If Canada becomes known as a jurisdiction where secure systems may need to be redesigned for state access, that affects Canadian companies. It affects exports. It affects credibility. It weakens the argument that domestic digital capacity is safer or more sovereign.
A sovereign system people do not trust is not very sovereign.
Supporters of lawful access will say these powers are needed because criminals use encryption too. And that’s true. But criminals also use roads, phones, banks, and cash. That doesn’t mean every system should be redesigned around permanent state access.
Law enforcement has hard problems. I won’t deny that.
The question is whether the proposed solution damages the security properties everyone else depends on.
Encryption doesn’t only protect criminals from police. It protects Canadians from criminals. It protects Canadian companies from foreign espionage. It protects infrastructure from ransomware. It protects children’s photos, business records, private messages, backups, source code, credentials, medical files, and financial systems.
Weakening that foundation in the name of safety is a strange way to protect people.
This is the part government language tends to hide. “Technical assistance” sounds modest. “Lawful access” sounds procedural. “Modernization” sounds responsible.
But software doesn’t care about reassuring nouns.
A system either has a path for access or it does not. A provider either can comply or it cannot. Encryption is either designed so the service cannot read the data, or it is not.
The technical reality is far less flexible than the policy language.
Canada should be especially careful here because it is already structurally dependent on foreign digital infrastructure. Canadian businesses rely heavily on American cloud providers, platforms, app stores, identity systems, productivity software, and AI infrastructure.
If Canada wants more domestic alternatives, it needs a reason for people to choose them.
Trust would be one.
Strong privacy would be one.
A reputation for secure infrastructure would be one.
Clear limits on state access would be one.
Bill C-22 risks moving in the opposite direction.
It tells the market that Canadian digital infrastructure may come with obligations to remain accessible to the state. Even if those obligations are narrower than critics fear, the uncertainty itself becomes corrosive.
Security depends on clarity.
Ambiguity is expensive.
Engineers building secure systems need to know whether they are allowed to build systems the provider itself cannot access. Customers need to know whether their data can remain unreadable to the service. Foreign partners need to know whether Canadian infrastructure introduces legal exposure they would not face elsewhere.
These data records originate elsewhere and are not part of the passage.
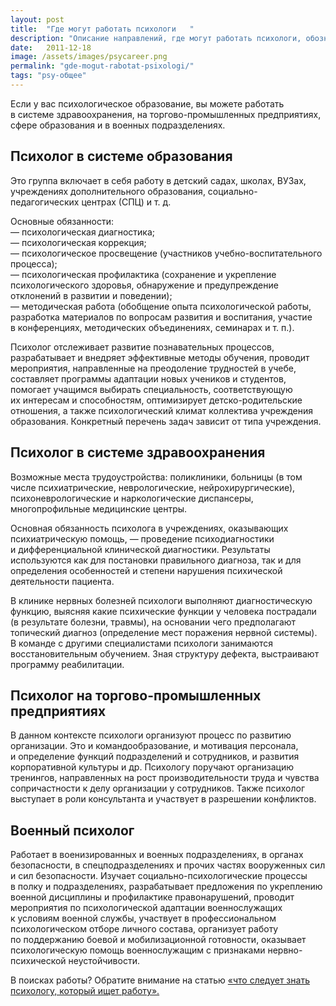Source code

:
 ```yaml
---
layout: post
title:  "Где могут работать психологи	"
description: "Описание направлений, где могут работать психологи, обозначен перечень должностных обязанностей."
date:   2011-12-18			 
image: /assets/images/psycareer.png
permalink: "gde-mogut-rabotat-psixologi/"
tags: "psy-общее"
---
```

<div class="with-side">
<p>Если у&nbsp;вас психологическое образование, вы&nbsp;можете работать в&nbsp;системе здравоохранения, на&nbsp;торгово-промышленных предприятиях, сфере образования и&nbsp;в&nbsp;военных подразделениях.</p>

<h2>Психолог в&nbsp;системе образования</h2>
<p>Это группа включает в&nbsp;себя работу в&nbsp;детский садах, школах, ВУЗах, учреждениях дополнительного образования, социально-педагогических центрах (СПЦ) и&nbsp;т.&nbsp;д.</p>
<p>Основные обязанности:<br/>
 —&nbsp;психологическая диагностика;<br/>
 —&nbsp;психологическая коррекция;<br/>
 —&nbsp;психологическое просвещение (участников учебно-воспитательного процесса);<br/>
 —&nbsp;психологическая профилактика (сохранение и&nbsp;укрепление психологического здоровья, обнаружение и&nbsp;предупреждение отклонений в&nbsp;развитии и&nbsp;поведении);<br/>
 —&nbsp;методическая работа (обобщение опыта психологической работы, разработка материалов по&nbsp;вопросам развития и&nbsp;воспитания, участие в&nbsp;конференциях, методических объединениях, семинарах и&nbsp;т.&nbsp;п.). 
</p>
<p>Психолог отслеживает развитие познавательных процессов, разрабатывает и&nbsp;внедряет эффективные методы обучения, проводит мероприятия, направленные на&nbsp;преодоление трудностей в&nbsp;учебе, составляет программы адаптации новых учеников и студентов, помогает учащимся выбирать специальность, соответствующую их&nbsp;интересам и&nbsp;способностям, оптимизирует детско-родительские отношения, а&nbsp;также психологический климат коллектива учреждения образования. Конкретный перечень задач зависит от&nbsp;типа учреждения.</p>
<h2>Психолог в&nbsp;системе здравоохранения</h2>
<p>Возможные места трудоустройства: поликлиники, больницы (в&nbsp;том числе психиатрические, неврологические, нейрохирургические), психоневрологические и&nbsp;наркологические диспансеры, многопрофильные медицинские центры.</p>
<p><span>О</span><span>сновная обязанность психолога в&nbsp;учреждениях, оказывающих психиатрическую помощь,&nbsp;— проведение психодиагностики и&nbsp;дифференциальной клинической диагностики. Результаты используются как для постановки правильного диагноза, так и&nbsp;для определения особенностей и&nbsp;степени нарушения психической деятельности пациента. </p>

<p>В&nbsp;клинике нервных болезней психологи выполняют диагностическую функцию, выясняя какие психические функции у&nbsp;человека пострадали (в&nbsp;результате болезни, травмы), на&nbsp;основании чего предполагают топический диагноз (определение мест поражения нервной системы). В&nbsp;команде с&nbsp;другими специалистами психологи занимаются восстановительным обучением. Зная структуру дефекта, выстраивают программу реабилитации.</p>
<h2>Психолог на&nbsp;торгово-промышленных предприятиях</h2>
<p>В&nbsp;данном контексте психологи организуют процесс по&nbsp;развитию организации. Это и&nbsp;командообразование, и&nbsp;мотивация персонала, и&nbsp;определение функций подразделений и&nbsp;сотрудников, и&nbsp;развития корпоративной культуры и&nbsp;др. Психологу поручают организацию тренингов, направленных на&nbsp;рост производительности труда и&nbsp;чувства сопричастности к&nbsp;делу организации у&nbsp;сотрудников. Также психолог выступает в&nbsp;роли консультанта и&nbsp;участвует в&nbsp;разрешении конфликтов.</p>
<h2>Военный психолог</h2>
<p>Работает в&nbsp;военизированных и&nbsp;военных подразделениях, в&nbsp;органах безопасности, в&nbsp;спецподразделениях и&nbsp;прочих частях вооруженных сил и&nbsp;сил безопасности. Изучает социально-психологические процессы в&nbsp;полку и&nbsp;подразделениях, разрабатывает предложения по&nbsp;укреплению военной дисциплины и&nbsp;профилактике правонарушений, проводит мероприятия по&nbsp;психологической адаптации военнослужащих к&nbsp;условиям военной службы, участвует в&nbsp;профессиональном психологическом отборе личного состава, организует работу по&nbsp;поддержанию боевой и&nbsp;мобилизационной готовности, оказывает психологическую помощь военнослужащим с&nbsp;признаками нервно-психической неустойчивости.</p>

<div class="side">
В&nbsp;поисках работы? Обратите внимание на&nbsp;статью <a href="https://www.psycareer.ru/zabluzhdenie-nachinayushhego-psixologa/">«что следует знать психологу, который ищет работу».</a>
</div>
</div>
If the answer is unclear, people route around the risk. That is how trust fails.
Not always through one dramatic scandal. Often through quiet procurement decisions, cautious lawyers, foreign customers choosing another region, security teams rejecting a vendor, engineers avoiding an architecture because compliance might later break it.
Sovereignty is not just where the servers sit.
It is whether the system can be trusted when pressure arrives.
A country serious about digital sovereignty should be strengthening encryption, not treating it as an obstacle to be worked around. It should be making Canadian infrastructure boringly trustworthy. It should create conditions where Canadian providers can say, clearly and credibly, that they cannot read customer data because the system was designed that way.
That should be a selling point.
Instead, Bill C-22 risks making trust conditional.
Strong encryption is not anti-Canadian.
It is one of the few things that makes Canadian digital infrastructure worth trusting in the first place.
A country cannot build sovereign digital infrastructure by making that infrastructure less trustworthy.